## TASK STATEMENT
Among the entries below, which lines run from the line with "Python-server and C#" through the line with "courses or conferences."? Retype those, both ends included, exactly and without pictures.

## SUPPLIED INFORMATION
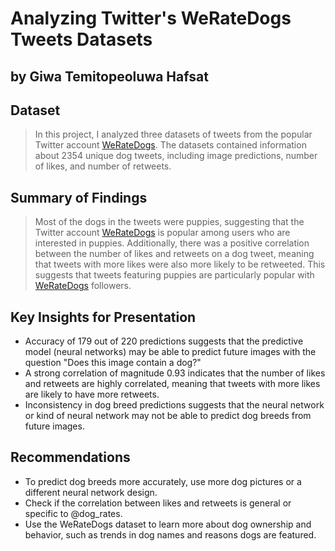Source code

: # Analyzing Twitter's WeRateDogs Tweets Datasets
## by Giwa Temitopeoluwa Hafsat


## Dataset

> In this project, I analyzed three datasets of tweets from the popular Twitter account [WeRateDogs](https://twitter.com/dog_rates?ref_src=twsrc%5Egoogle%7Ctwcamp%5Eserp%7Ctwgr%5Eauthor). The datasets contained information about 2354 unique dog tweets, including image predictions, number of likes, and number of retweets.

## Summary of Findings

> Most of the dogs in the tweets were puppies, suggesting that the Twitter account [WeRateDogs](https://twitter.com/dog_rates?ref_src=twsrc%5Egoogle%7Ctwcamp%5Eserp%7Ctwgr%5Eauthor) is popular among users who are interested in puppies. Additionally, there was a positive correlation between the number of likes and retweets on a dog tweet, meaning that tweets with more likes were also more likely to be retweeted. This suggests that tweets featuring puppies are particularly popular with [WeRateDogs](https://twitter.com/dog_rates?ref_src=twsrc%5Egoogle%7Ctwcamp%5Eserp%7Ctwgr%5Eauthor) followers.


## Key Insights for Presentation

> 
* Accuracy of 179 out of 220 predictions suggests that the predictive model (neural networks) may be able to predict future images with the question "Does this image contain a dog?"
* A strong correlation of magnitude 0.93 indicates that the number of likes and retweets are highly correlated, meaning that tweets with more likes are likely to have more retweets.
* Inconsistency in dog breed predictions suggests that the neural network or kind of neural network may not be able to predict dog breeds from future images.

## Recommendations
* To predict dog breeds more accurately, use more dog pictures or a different neural network design.
* Check if the correlation between likes and retweets is general or specific to @dog_rates.
* Use the WeRateDogs dataset to learn more about dog ownership and behavior, such as trends in dog names and reasons dogs are featured.
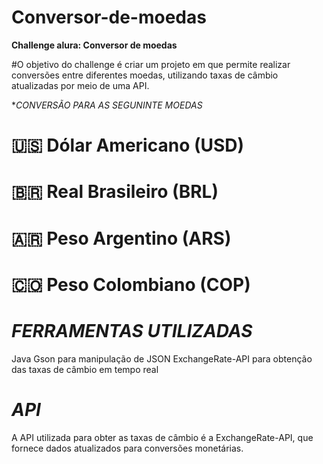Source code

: # Conversor-de-moedas

**Challenge alura: Conversor de moedas**

#O objetivo do challenge é criar um projeto em que permite realizar conversões entre diferentes moedas, utilizando taxas de câmbio atualizadas por meio de uma API.

**CONVERSÃO PARA AS SEGUNINTE MOEDAS*
# 🇺🇸 Dólar Americano (USD)
# 🇧🇷 Real Brasileiro (BRL)
# 🇦🇷 Peso Argentino (ARS)
# 🇨🇴 Peso Colombiano (COP)

# *FERRAMENTAS UTILIZADAS*
Java
Gson para manipulação de JSON
ExchangeRate-API para obtenção das taxas de câmbio em tempo real

# *API*
A API utilizada para obter as taxas de câmbio é a ExchangeRate-API, que fornece dados atualizados para conversões monetárias.
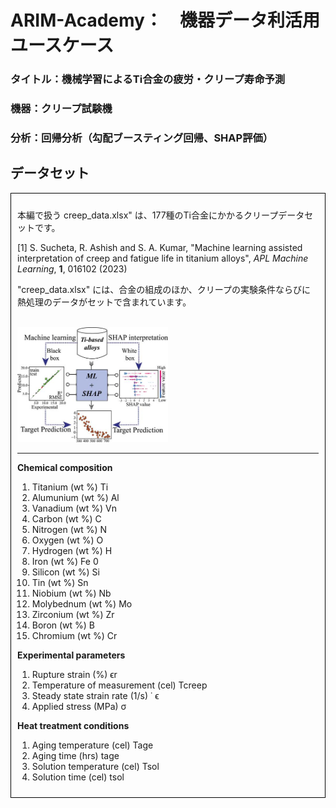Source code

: # ARIM-Academy：　機器データ利活用ユースケース
### タイトル：機械学習によるTi合金の疲労・クリープ寿命予測
### 機器：クリープ試験機
### 分析：回帰分析（勾配ブースティング回帰、SHAP評価）


## データセット

<div style="border:1px solid #000; padding:10px;">
    
本編で扱う creep_data.xlsx" は、177種のTi合金にかかるクリープデータセットです。

[1] S. Sucheta, R. Ashish and S. A. Kumar, "Machine learning assisted interpretation of creep and fatigue life in titanium alloys", *APL Machine Learning*, **1**, 016102 (2023)

"creep_data.xlsx" には、合金の組成のほか、クリープの実験条件ならびに熱処理のデータがセットで含まれています。

<br>  
<img src="./img/m_016102_1_f1.jpeg" width="50%"><br> 

---



**Chemical composition** 
1. Titanium (wt %) Ti 
1. Alumunium (wt %) Al 
1. Vanadium (wt %) Vn 
1. Carbon (wt %) C 
1. Nitrogen (wt %) N 
1. Oxygen (wt %) O 
1. Hydrogen (wt %) H 
1. Iron (wt %) Fe 0 
1. Silicon (wt %) Si 
1. Tin (wt %) Sn 
1. Niobium (wt %) Nb 
1. Molybednum (wt %) Mo 
1. Zirconium (wt %) Zr 
1. Boron (wt %) B 
1. Chromium (wt %) Cr 


**Experimental parameters**  
1. Rupture strain (%) ϵr 
1. Temperature of measurement (cel) Tcreep 
1. Steady state strain rate (1/s) ˙ ϵ 
1. Applied stress (MPa) σ 

**Heat treatment conditions**  
1. Aging temperature (cel) Tage 
1. Aging time (hrs) tage 
1. Solution temperature (cel) Tsol
1. Solution time (cel) tsol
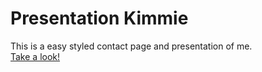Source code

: # Presentation Kimmie

This is a easy styled contact page and presentation of me. <br/> 
[Take a look!](https://kimmiich.github.io/Presentation-Kimmie/)
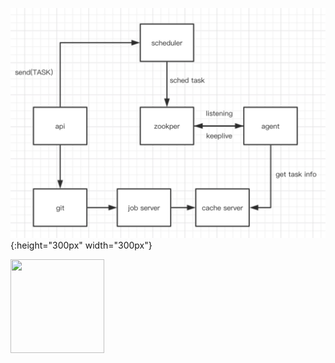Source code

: 

![Alt text](https://github.com/kaerdo/Rscheduler/raw/master/Screenshots/www.jpeg){:height="300px" width="300px"}

<img width="150" height="150" src="![Alt text](https://github.com/kaerdo/Rscheduler/raw/master/Screenshots/www.jpeg)"/>
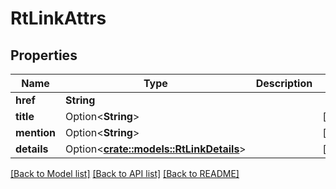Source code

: # RtLinkAttrs

## Properties

Name | Type | Description | Notes
------------ | ------------- | ------------- | -------------
**href** | **String** |  | 
**title** | Option<**String**> |  | [optional]
**mention** | Option<**String**> |  | [optional]
**details** | Option<[**crate::models::RtLinkDetails**](RtLinkDetails.md)> |  | [optional]

[[Back to Model list]](../README.md#documentation-for-models) [[Back to API list]](../README.md#documentation-for-api-endpoints) [[Back to README]](../README.md)



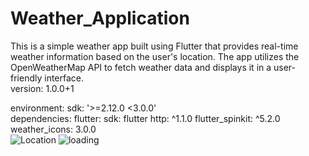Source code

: # Weather_Application
This is a simple weather app built using Flutter that provides real-time weather information based on the user's location. The app utilizes the OpenWeatherMap API to fetch weather data and displays it in a user-friendly interface.
<br>
version: 1.0.0+1

environment:
  sdk: '>=2.12.0 <3.0.0'
  <br>
dependencies:
  flutter:
    sdk: flutter
  http: ^1.1.0
  flutter_spinkit: ^5.2.0
  weather_icons: 3.0.0
  <br>
![Location](https://github.com/Akashkhot2000/Mobile_Application/assets/147876348/8eac4b67-75ef-4853-b423-45d8c04717a1)
![loading](https://github.com/Akashkhot2000/Mobile_Application/assets/147876348/31d2b56d-e212-45b0-bfd0-283a3905e6f0)

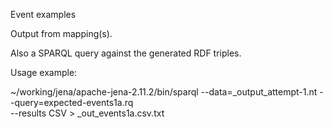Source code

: 

Event examples 

Output from mapping(s).

Also a SPARQL query against the generated RDF triples.

Usage example:

~/working/jena/apache-jena-2.11.2/bin/sparql --data=_output_attempt-1.nt --query=expected-events1a.rq \
--results CSV > _out_events1a.csv.txt


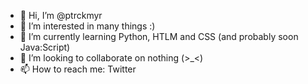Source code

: - 👋 Hi, I’m @ptrckmyr
- 👀 I’m interested in many things :)
- 🌱 I’m currently learning Python, HTLM and CSS (and probably soon Java:Script)
- 💞️ I’m looking to collaborate on nothing (>_<)
- 📫 How to reach me: Twitter

<!---
ptrckmyr/ptrckmyr is a ✨ special ✨ repository because its `README.md` (this file) appears on your GitHub profile.
You can click the Preview link to take a look at your changes.
--->
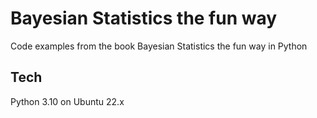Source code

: # Bayesian Statistics the fun way
Code examples from the book Bayesian Statistics the fun way in Python

## Tech
Python 3.10 on Ubuntu 22.x 
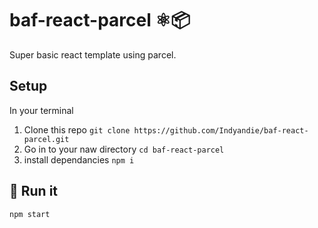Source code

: # baf-react-parcel ⚛️📦
Super basic react template using parcel.

## Setup
In your terminal

1. Clone this repo `git clone https://github.com/Indyandie/baf-react-parcel.git`
1. Go in to your naw directory `cd baf-react-parcel`
1. install dependancies `npm i`


## 🚀 Run it
`npm start`
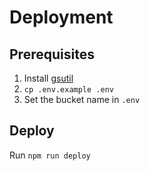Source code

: # Deployment

## Prerequisites

1. Install [gsutil](https://cloud.google.com/storage/docs/gsutil_install#install)
2. `cp .env.example .env`
3. Set the bucket name in `.env`

## Deploy

Run `npm run deploy`
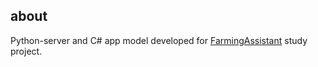 ## about

Python-server and C# app model developed for [FarmingAssistant](https://github.com/advasileva/FarmerCyberAssistant) study project. 
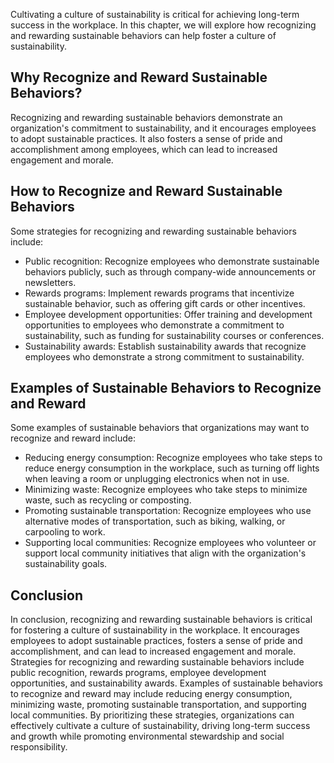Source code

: 
Cultivating a culture of sustainability is critical for achieving long-term success in the workplace. In this chapter, we will explore how recognizing and rewarding sustainable behaviors can help foster a culture of sustainability.

Why Recognize and Reward Sustainable Behaviors?
-----------------------------------------------

Recognizing and rewarding sustainable behaviors demonstrate an organization's commitment to sustainability, and it encourages employees to adopt sustainable practices. It also fosters a sense of pride and accomplishment among employees, which can lead to increased engagement and morale.

How to Recognize and Reward Sustainable Behaviors
-------------------------------------------------

Some strategies for recognizing and rewarding sustainable behaviors include:

* Public recognition: Recognize employees who demonstrate sustainable behaviors publicly, such as through company-wide announcements or newsletters.
* Rewards programs: Implement rewards programs that incentivize sustainable behavior, such as offering gift cards or other incentives.
* Employee development opportunities: Offer training and development opportunities to employees who demonstrate a commitment to sustainability, such as funding for sustainability courses or conferences.
* Sustainability awards: Establish sustainability awards that recognize employees who demonstrate a strong commitment to sustainability.

Examples of Sustainable Behaviors to Recognize and Reward
---------------------------------------------------------

Some examples of sustainable behaviors that organizations may want to recognize and reward include:

* Reducing energy consumption: Recognize employees who take steps to reduce energy consumption in the workplace, such as turning off lights when leaving a room or unplugging electronics when not in use.
* Minimizing waste: Recognize employees who take steps to minimize waste, such as recycling or composting.
* Promoting sustainable transportation: Recognize employees who use alternative modes of transportation, such as biking, walking, or carpooling to work.
* Supporting local communities: Recognize employees who volunteer or support local community initiatives that align with the organization's sustainability goals.

Conclusion
----------

In conclusion, recognizing and rewarding sustainable behaviors is critical for fostering a culture of sustainability in the workplace. It encourages employees to adopt sustainable practices, fosters a sense of pride and accomplishment, and can lead to increased engagement and morale. Strategies for recognizing and rewarding sustainable behaviors include public recognition, rewards programs, employee development opportunities, and sustainability awards. Examples of sustainable behaviors to recognize and reward may include reducing energy consumption, minimizing waste, promoting sustainable transportation, and supporting local communities. By prioritizing these strategies, organizations can effectively cultivate a culture of sustainability, driving long-term success and growth while promoting environmental stewardship and social responsibility.
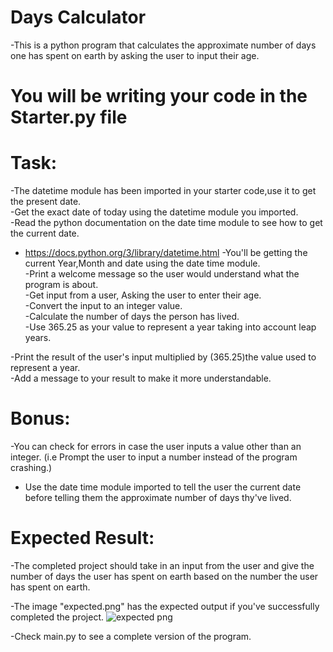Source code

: # Days Calculator
-This is a python program that calculates the approximate number of days one has spent on earth by asking the user to input their age. 
# You will be writing your code in the Starter.py file
# Task:
-The datetime module has been imported in your starter code,use it to get the present date.<br>
-Get the exact date of today using the datetime module you imported.<br>
-Read the python documentation on the date time module to see how to get the current date.<br>
- https://docs.python.org/3/library/datetime.html
-You'll be getting the current Year,Month and date using the date time module.<br>
-Print a welcome message so the user would understand what the program is about.<br>
-Get input from a user, Asking the user to enter their age.<br>
-Convert the input to an integer value.<br>
-Calculate the number of days the person has lived.<br>
-Use 365.25 as your value to represent a year  taking into account leap years.<br>

-Print the result of the user's input multiplied by (365.25)the value used to represent a year.<br>
-Add a message to your result to make it more understandable.<br>


# Bonus:
-You can check for errors in case the user inputs a value other than an integer. (i.e Prompt the user to input a number instead of the program crashing.)<br>
- Use the date time module imported to tell the user the current date before telling them the approximate number of days thy've lived.


# Expected Result:
-The completed project should take in an input from the user and give the number of days the user has spent on earth based on the number the user has spent on earth.<br>

-The image "expected.png" has the expected output if you've successfully completed the project.
![expected png](https://user-images.githubusercontent.com/105069210/224453523-c70ed54f-f491-4517-b897-081588e4a117.png)

-Check main.py to see a complete version of the program.
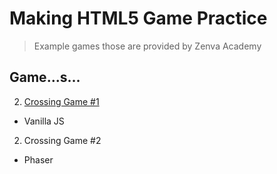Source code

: # Making HTML5 Game Practice
> Example games those are provided by Zenva Academy

## Game...s...
2. [Crossing Game #1](https://oliverne.github.io/making-game-practice/1-crossing-game/)
- Vanilla JS

2. Crossing Game #2
- Phaser
 


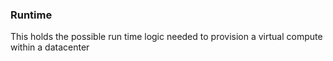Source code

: ### Runtime

This holds the possible run time logic needed to provision a virtual compute within a datacenter

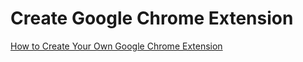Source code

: # Create Google Chrome Extension

[How to Create Your Own Google Chrome Extension](https://www.freecodecamp.org/news/building-chrome-extension/)
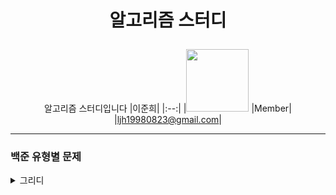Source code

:# <p align="center"> 알고리즘 스터디 </p>

<div align="center">

알고리즘 스터디입니다
|이준희|
|:--:|
|<img src="https://user-images.githubusercontent.com/71700079/191011655-729222fc-a7e4-4bef-bc27-e461514dedc3.png" width="100" height="100">
|Member|
|ljh19980823@gmail.com|

</div>

* * *
### 백준 유형별 문제
<details>
<summary>그리디</summary>
  
  * 3.12 : [1343](https://www.acmicpc.net/problem/1343) , [14916](https://www.acmicpc.net/problem/14916), [2828](https://www.acmicpc.net/problem/2828), [2217](https://www.acmicpc.net/problem/2217)
  * 3.13 : [13305](https://www.acmicpc.net/problem/13305) , [1758](https://www.acmicpc.net/problem/1758), [11508](https://www.acmicpc.net/problem/11508), [11399](https://www.acmicpc.net/problem/11399)
  * 3.14 : [11047](https://www.acmicpc.net/problem/11047) , [20115](https://www.acmicpc.net/problem/20115), [20300](https://www.acmicpc.net/problem/20300), [19941](https://www.acmicpc.net/problem/19941)
  * 3.15 : [1541](https://www.acmicpc.net/problem/1541) , [20365](https://www.acmicpc.net/problem/20365), [16953](https://www.acmicpc.net/problem/16953), [21314](https://www.acmicpc.net/problem/21314)
  * 3.18 : [1931](https://www.acmicpc.net/problem/1931) , [11501](https://www.acmicpc.net/problem/11501), [1080](https://www.acmicpc.net/problem/1080)
  * 3.19 : [21758](https://www.acmicpc.net/problem/21758) , [17615](https://www.acmicpc.net/problem/17615), [2138](https://www.acmicpc.net/problem/2138)
  * 3.20 : [11000](https://www.acmicpc.net/problem/11000) , [13164](https://www.acmicpc.net/problem/13164), [19598](https://www.acmicpc.net/problem/19598)
  * 3.21 : [2212](https://www.acmicpc.net/problem/2212) , [1092](https://www.acmicpc.net/problem/1092), [1863](https://www.acmicpc.net/problem/1863)
  * 3.22 : [2141](https://www.acmicpc.net/problem/2141) , [13975](https://www.acmicpc.net/problem/13975), [1715](https://www.acmicpc.net/problem/1715)
  * 추가 문제 (골드 3 ~ 1) : [2812](https://www.acmicpc.net/problem/2812) ,[24337](https://www.acmicpc.net/problem/24337), [8980](https://www.acmicpc.net/problem/8980), [3687](https://www.acmicpc.net/problem/3687), [1202](https://www.acmicpc.net/problem/1202), [1700](https://www.acmicpc.net/problem/1700)
  * 종결 (플레) : [18185](https://www.acmicpc.net/problem/18185)
 </details>
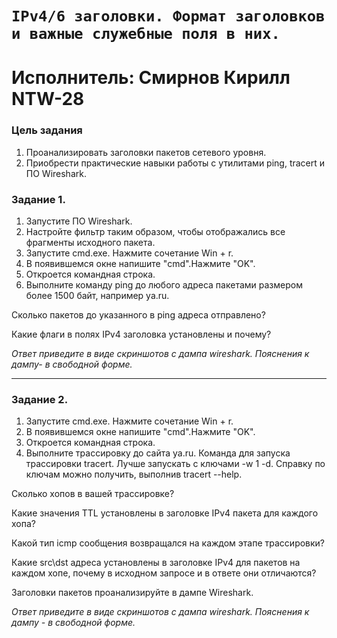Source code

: # `IPv4/6 заголовки. Формат заголовков и важные служебные поля в них.`

# Исполнитель: Смирнов Кирилл NTW-28

### Цель задания
1. Проанализировать заголовки пакетов сетевого уровня.
2. Приобрести практические навыки работы с утилитами ping, tracert и ПО Wireshark.
### Задание 1.

1. Запустите ПО Wireshark.
2. Настройте фильтр таким образом, чтобы отображались все фрагменты исходного пакета.
3. Запустите cmd.exe. Нажмите сочетание Win + r.
5. В появившемся окне напишите "cmd".Нажмите "OK".
6. Откроется командная строка.
7. Выполните команду ping до любого адреса пакетами размером более 1500 байт, например ya.ru.


Сколько пакетов до указанного в ping адреса отправлено?

Какие флаги в полях IPv4 заголовка установлены и почему?

*Ответ приведите в виде скриншотов с дампа wireshark. Пояснения к дампу- в свободной форме.*

------

### Задание 2.

1. Запустите cmd.exe. Нажмите сочетание Win + r.
2. В появившемся окне напишите "cmd".Нажмите "OK".
3. Откроется командная строка.
4. Выполните трассировку до сайта ya.ru. Команда для запуска трассировки tracert. Лучше запускать с ключами -w 1 -d.
Справку по ключам можно получить, выполнив tracert --help.

Сколько хопов в вашей трассировке?

Какие значения TTL установлены в заголовке IPv4 пакета для каждого хопа?

Какой тип icmp сообщения возвращался на каждом этапе трассировки?

Какие src\dst адреса установлены в заголовке IPv4 для пакетов на каждом хопе, почему в исходном запросе и в ответе они отличаются?

Заголовки пакетов проанализируйте в дампе Wireshark. 

*Ответ приведите в виде скриншотов с дампа wireshark. Пояснения к дампу - в свободной форме.*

## TASK OUTPUT
Python-server and C# app model developed for [FarmingAssistant](https://github.com/advasileva/FarmerCyberAssistant) study project. 
Source code

: 
Cultivating a culture of sustainability is critical for achieving long-term success in the workplace. In this chapter, we will explore how recognizing and rewarding sustainable behaviors can help foster a culture of sustainability.

Why Recognize and Reward Sustainable Behaviors?
-----------------------------------------------

Recognizing and rewarding sustainable behaviors demonstrate an organization's commitment to sustainability, and it encourages employees to adopt sustainable practices. It also fosters a sense of pride and accomplishment among employees, which can lead to increased engagement and morale.

How to Recognize and Reward Sustainable Behaviors
-------------------------------------------------

Some strategies for recognizing and rewarding sustainable behaviors include:

* Public recognition: Recognize employees who demonstrate sustainable behaviors publicly, such as through company-wide announcements or newsletters.
* Rewards programs: Implement rewards programs that incentivize sustainable behavior, such as offering gift cards or other incentives.
* Employee development opportunities: Offer training and development opportunities to employees who demonstrate a commitment to sustainability, such as funding for sustainability courses or conferences.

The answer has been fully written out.